Have you ever asked why it’s so difficult to get things done in business today—despite seemingly endless meetings and emails? Why it takes so long to make decisions—and even then not necessarily the right ones? You’re not the first to think there must be a better way. Many organizations address these problems by redesigning boxes and lines: who does what and who reports to whom. This exercise tends to focus almost obsessively on vertical command relationships and rarely solves for what, in our experience, is the underlying disease: the poor design and execution of collaborative interactions.

About the authors

This article is a collaborative effort by Aaron De Smet , Caitlin Hewes, Mengwei Luo, J.R. Maxwell , and Patrick Simon , representing views from McKinsey’s People & Organizational Performance Practice.

In our efforts to connect across our organizations, we’re drowning in real-time virtual interaction technology, from Zoom to Slack to Teams, plus group texting, WeChat, WhatsApp, and everything in between. There’s seemingly no excuse to not collaborate. The problem? Interacting is easier than ever, but true, productive, value-creating collaboration is not. And what’s more, where engagement is occurring, its quality is deteriorating. This wastes valuable resources, because every minute spent on a low-value interaction eats into time that could be used for important, creative, and powerful activities.

It’s no wonder a recent McKinsey survey  found 80 percent of executives were considering or already implementing changes in meeting structure and cadence in response to the evolution in how people work due to the COVID-19 pandemic. Indeed, most executives say they frequently find themselves spending way too much time on pointless interactions that drain their energy and produce information overload.

Most executives say they frequently find themselves spending way too much time on pointless interactions.

Three critical collaborative interactions

What can be done? We’ve found it’s possible to quickly improve collaborative interactions by categorizing them by type and making a few shifts accordingly.
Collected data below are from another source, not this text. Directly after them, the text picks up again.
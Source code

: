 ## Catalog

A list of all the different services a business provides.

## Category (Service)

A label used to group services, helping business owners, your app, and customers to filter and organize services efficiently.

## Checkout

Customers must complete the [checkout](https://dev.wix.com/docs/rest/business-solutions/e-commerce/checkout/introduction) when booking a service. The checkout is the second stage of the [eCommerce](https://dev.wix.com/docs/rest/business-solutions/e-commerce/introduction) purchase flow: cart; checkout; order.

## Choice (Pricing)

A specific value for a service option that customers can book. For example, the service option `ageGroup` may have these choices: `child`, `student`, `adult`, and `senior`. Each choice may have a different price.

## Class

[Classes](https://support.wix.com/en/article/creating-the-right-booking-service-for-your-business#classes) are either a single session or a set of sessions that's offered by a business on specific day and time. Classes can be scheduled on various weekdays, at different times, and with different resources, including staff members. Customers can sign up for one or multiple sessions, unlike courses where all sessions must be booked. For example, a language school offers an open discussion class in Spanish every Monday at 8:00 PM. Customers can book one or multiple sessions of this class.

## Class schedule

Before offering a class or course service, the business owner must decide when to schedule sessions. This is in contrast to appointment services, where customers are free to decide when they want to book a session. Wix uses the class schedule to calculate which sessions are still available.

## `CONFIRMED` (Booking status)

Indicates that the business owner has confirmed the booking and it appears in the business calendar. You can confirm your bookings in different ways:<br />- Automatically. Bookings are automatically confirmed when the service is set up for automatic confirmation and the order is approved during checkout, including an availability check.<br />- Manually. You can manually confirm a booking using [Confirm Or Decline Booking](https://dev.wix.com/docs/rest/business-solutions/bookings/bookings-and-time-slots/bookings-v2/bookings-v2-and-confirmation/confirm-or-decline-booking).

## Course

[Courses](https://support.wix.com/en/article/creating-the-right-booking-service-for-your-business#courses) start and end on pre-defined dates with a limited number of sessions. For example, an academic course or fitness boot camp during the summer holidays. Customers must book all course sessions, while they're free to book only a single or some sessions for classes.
We’ve observed three broad categories of collaborative interactions (exhibit):

  • Decision making, including complex or uncertain decisions (for example, investment decisions) and cross-cutting routine decisions (such as quarterly business reviews)
  • Creative solutions and coordination, including innovation sessions (for example, developing new products) and routine working sessions (such as daily check-ins)
  • Information sharing, including one-way communication (video, for instance) and two-way communication (such as town halls with Q&As)

Below we describe the key shifts required to improve each category of collaborative interaction, as well as tools you can use to pinpoint problems in the moment and take corrective action.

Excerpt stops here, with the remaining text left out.